On Tuesday, The Wall Street Journal’s Editorial Board took aim at Lieutenant Governor Delbert Hosemann and Senate Republicans for killing a Trump-backed proposal to create Education Savings Accounts for Mississippi children:
Mississippi Republicans can take credit for the 2013 reforms that wrought the state’s education “miracle,” bumping fourth-grade reading scores from 49th to 9th in the nation in 2024. So why are they now threatening further education progress by blocking school choice?
In a 90-second—yes, second—meeting last week, the GOP-led state Senate Education Committee voted to kill a school choice bill passed by the state House in January. The legislation, championed by House Speaker Jason White and supported by GOP Gov. Tate Reeves, would have created the first substantial education savings account (ESA) program in the state. Some 12,500 students could have received scholarships in 2027, and more in future years. The bill also would have expanded the districts where charter schools can open.
But Lt. Gov. Delbert Hosemann, who leads the Senate, took orders from the public school monopoly. “Our focus must remain on strengthening public education,” he told the Commercial Dispatch after he killed the bill. He cited the state’s recent rise in education rankings as reason to invest more in the status quo.
That gets the issue exactly wrong. Some of the state’s status quo education interest groups resisted the 2013 legislation that created the state’s literacy reforms. Hard work, accountability and innovative thinking produced Mississippi’s education success. The competition created by school choice encourages more of the same.
The benefits go beyond test scores. “School choice will lead to a more dynamic, better-prepared workforce,” wrote more than 100 state business leaders in a January letter to the Legislature supporting the bill. They warned that Mississippi could “fall behind” as its neighboring states have expansive school choice.
Many of Mississippi’s students are poor, and ESAs might be their only route to private education that better meets their needs. Seventy-five percent of Mississippi voters told a Yes. Every Kid. poll in October that every family should have access to an ESA.
Lawmakers may still have a chance to heed these constituents. Gov. Reeves could call a special session to push the ESAs. That’s what Texas Gov. Greg Abbott did in 2023, and though the sessions didn’t get his ESA proposal across the line, they created a political wedge that he later drove to victory.

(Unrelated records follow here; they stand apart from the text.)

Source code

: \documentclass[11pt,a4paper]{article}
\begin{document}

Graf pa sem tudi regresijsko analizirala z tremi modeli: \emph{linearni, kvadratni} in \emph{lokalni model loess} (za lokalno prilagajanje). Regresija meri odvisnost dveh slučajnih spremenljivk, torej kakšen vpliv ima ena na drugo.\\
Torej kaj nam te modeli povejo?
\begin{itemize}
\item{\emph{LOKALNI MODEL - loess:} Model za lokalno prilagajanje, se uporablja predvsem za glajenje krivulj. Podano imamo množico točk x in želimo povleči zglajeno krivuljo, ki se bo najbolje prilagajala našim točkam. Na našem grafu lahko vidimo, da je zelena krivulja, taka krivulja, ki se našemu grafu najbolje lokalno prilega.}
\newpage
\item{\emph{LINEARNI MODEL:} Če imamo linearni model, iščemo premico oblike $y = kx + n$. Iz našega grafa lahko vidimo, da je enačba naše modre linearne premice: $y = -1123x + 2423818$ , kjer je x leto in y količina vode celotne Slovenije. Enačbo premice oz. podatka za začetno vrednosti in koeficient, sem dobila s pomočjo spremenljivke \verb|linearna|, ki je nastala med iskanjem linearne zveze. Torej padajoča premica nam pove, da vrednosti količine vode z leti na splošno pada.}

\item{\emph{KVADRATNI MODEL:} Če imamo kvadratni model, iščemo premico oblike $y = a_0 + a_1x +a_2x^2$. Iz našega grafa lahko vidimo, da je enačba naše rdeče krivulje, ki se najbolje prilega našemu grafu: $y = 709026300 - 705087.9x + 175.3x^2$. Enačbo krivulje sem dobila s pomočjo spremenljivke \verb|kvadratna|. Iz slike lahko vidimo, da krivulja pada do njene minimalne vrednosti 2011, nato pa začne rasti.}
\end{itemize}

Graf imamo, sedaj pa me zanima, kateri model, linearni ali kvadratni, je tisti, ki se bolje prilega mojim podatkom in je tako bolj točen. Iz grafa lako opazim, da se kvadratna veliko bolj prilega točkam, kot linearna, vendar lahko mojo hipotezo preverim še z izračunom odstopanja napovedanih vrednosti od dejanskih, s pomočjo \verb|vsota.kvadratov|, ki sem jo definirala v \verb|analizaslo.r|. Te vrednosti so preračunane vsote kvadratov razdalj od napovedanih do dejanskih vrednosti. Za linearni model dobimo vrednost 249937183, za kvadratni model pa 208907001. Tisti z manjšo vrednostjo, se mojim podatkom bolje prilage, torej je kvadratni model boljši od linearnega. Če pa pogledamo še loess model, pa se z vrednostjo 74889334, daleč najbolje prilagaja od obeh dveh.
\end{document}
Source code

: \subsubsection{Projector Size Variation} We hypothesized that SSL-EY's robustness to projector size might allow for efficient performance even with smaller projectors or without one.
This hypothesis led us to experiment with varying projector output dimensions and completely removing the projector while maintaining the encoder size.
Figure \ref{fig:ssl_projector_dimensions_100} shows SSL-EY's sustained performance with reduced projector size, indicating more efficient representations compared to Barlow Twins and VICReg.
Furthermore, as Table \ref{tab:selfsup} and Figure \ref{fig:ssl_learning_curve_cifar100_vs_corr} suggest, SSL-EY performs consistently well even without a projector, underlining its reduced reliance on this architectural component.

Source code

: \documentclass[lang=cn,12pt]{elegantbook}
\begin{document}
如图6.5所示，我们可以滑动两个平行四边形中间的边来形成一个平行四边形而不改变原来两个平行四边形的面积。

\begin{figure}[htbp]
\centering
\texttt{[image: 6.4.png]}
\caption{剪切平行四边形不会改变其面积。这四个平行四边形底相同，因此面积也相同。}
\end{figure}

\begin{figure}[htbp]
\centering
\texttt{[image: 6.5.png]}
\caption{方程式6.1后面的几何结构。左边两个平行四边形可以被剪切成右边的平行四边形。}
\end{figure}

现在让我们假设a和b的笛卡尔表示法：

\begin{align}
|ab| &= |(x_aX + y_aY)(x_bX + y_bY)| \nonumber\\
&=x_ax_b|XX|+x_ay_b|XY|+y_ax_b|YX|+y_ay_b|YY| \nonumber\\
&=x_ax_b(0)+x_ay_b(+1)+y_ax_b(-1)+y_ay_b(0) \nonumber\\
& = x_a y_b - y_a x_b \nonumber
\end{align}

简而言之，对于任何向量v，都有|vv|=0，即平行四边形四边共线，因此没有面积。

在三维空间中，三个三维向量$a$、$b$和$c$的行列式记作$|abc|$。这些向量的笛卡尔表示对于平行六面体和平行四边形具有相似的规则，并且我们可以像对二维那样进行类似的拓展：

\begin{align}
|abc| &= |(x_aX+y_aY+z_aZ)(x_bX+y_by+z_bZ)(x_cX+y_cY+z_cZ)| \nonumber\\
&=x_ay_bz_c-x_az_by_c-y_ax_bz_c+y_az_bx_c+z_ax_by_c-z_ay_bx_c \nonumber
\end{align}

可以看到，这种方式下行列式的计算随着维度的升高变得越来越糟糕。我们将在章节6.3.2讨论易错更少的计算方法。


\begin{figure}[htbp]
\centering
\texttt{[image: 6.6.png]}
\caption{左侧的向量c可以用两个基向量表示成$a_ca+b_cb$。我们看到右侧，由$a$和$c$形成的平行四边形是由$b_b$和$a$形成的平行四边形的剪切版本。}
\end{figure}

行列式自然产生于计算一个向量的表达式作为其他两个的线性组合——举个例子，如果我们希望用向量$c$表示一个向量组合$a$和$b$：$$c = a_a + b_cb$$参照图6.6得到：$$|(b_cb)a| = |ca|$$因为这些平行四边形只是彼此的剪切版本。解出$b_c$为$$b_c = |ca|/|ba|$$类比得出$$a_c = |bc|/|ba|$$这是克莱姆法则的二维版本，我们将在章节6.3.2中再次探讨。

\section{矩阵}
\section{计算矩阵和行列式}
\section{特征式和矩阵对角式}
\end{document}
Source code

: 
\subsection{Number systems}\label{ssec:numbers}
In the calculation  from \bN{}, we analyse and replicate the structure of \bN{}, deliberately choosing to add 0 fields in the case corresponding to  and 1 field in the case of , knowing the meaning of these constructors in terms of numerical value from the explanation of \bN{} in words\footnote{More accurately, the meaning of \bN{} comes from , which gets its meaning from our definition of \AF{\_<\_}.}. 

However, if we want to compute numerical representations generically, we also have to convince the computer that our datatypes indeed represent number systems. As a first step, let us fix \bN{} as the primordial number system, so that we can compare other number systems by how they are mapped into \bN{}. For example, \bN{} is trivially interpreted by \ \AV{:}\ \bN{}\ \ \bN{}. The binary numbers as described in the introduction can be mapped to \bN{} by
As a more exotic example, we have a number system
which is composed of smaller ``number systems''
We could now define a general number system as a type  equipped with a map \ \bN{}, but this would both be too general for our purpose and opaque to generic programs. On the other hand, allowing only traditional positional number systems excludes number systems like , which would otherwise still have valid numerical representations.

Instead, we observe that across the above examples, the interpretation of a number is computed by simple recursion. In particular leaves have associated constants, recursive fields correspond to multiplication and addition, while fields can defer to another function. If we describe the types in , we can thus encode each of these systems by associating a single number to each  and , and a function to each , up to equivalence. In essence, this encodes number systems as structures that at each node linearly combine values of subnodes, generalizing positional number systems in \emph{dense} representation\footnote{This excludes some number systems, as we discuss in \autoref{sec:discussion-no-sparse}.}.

The House could also attach the ESAs to other legislation. The ESAs were part of an omnibus bill that included provisions to raise teacher pay and extend the state’s literacy reforms to other grades. The Senate has introduced separate legislation for some of these. The House could tell Senators their priorities are dead if ESAs aren’t included. “I think all options are on the table,” Speaker White told Mississippi Today last week.
It’s not a good sign that even the House, with a Republican supermajority, passed ESAs by a mere two votes. President Trump could add his voice in support. The President has long supported school choice, and Education Secretary Linda McMahon backed the Mississippi bill in a social-media post.
Republicans should know better than to believe that miracles only happen when the government runs something. Mississippi students will stay in public schools if they’re successful. But they deserve competitive options when public schools fail.